5. Conclusions and future perspectives
Neck and lower back pain is the most prevalent of all musculoskeletal conditions, and it places a major strain on individuals, health systems and social care systems (141). CEP degeneration is one of the primary causes of IDD that leads to neck and lower back pain (46). However, the mechanisms involved have not yet been fully elucidated. Recently, it has been shown that ncRNAs are involved in the degeneration of chondrocytes, including endplate chondrocytes (142).

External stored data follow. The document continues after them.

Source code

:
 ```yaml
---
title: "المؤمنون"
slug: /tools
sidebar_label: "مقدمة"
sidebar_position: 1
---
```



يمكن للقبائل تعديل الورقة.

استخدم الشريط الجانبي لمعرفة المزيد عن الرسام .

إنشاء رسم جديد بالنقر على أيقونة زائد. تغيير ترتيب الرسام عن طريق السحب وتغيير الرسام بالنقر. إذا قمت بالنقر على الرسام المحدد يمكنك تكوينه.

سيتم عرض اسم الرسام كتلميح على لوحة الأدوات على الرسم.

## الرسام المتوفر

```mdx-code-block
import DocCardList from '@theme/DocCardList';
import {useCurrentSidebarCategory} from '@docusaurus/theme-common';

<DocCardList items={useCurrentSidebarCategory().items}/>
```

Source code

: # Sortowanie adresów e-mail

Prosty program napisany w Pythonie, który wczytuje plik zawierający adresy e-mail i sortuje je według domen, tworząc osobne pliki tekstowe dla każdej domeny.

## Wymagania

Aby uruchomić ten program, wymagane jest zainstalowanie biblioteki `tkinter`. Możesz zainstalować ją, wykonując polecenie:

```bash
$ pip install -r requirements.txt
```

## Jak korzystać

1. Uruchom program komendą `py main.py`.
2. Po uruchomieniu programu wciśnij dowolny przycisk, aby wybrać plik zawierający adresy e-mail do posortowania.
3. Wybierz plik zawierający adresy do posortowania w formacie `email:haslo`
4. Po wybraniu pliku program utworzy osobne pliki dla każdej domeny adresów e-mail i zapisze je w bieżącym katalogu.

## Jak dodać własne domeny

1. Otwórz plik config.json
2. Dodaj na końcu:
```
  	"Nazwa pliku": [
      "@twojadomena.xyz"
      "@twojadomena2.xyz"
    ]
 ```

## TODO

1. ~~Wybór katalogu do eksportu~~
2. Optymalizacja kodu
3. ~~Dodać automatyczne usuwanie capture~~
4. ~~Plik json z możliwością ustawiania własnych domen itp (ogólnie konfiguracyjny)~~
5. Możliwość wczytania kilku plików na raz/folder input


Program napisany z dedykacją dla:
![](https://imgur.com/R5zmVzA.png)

The present review summarizes the latest evidence concerning the regulation of endplate chondrocytes in IDD based on miRNAs, lncRNAs and circRNAs. In addition, the present review summarizes the mechanisms through which proliferation, calcification, apoptosis and ECM degradation of the CEP can be regulated by regulating downstream target genes (Table I). The data presented herein provides novel insights into the etiology of endplate chondrocyte degeneration and identify ncRNAs as potential novel targets for the treatment of IDD. However, effective therapeutic approaches, such as bone/cartilage targeted hydrogel (143), and exosome-based bone-targeting (144), are hampered by an incomplete understanding of the mechanisms of CEP homeostasis and degeneration. Recently, the advent of novel materials like lipid nanoparticles and cationic polymers has enhanced the targeting specificity of therapy, while also mitigating toxicity and immunogenicity concerns. Furthermore, technological breakthroughs such as CRISPR/Cas gene editing have lowered off-target effects and boosted RNA interference levels. Therefore, injectable hydrogels or nanoparticles (145,146), recombinant adeno-associated viral vector-mediated gene delivery (147), and mesenchymal stem cell-based therapies (148) interfere with RNA expression in endplate chondrocytes to achieve the purpose of treating disc degeneration. At the same time, interfering with the central nodes in the regulatory network allows ncRNAs to provide a future for IDD treatment.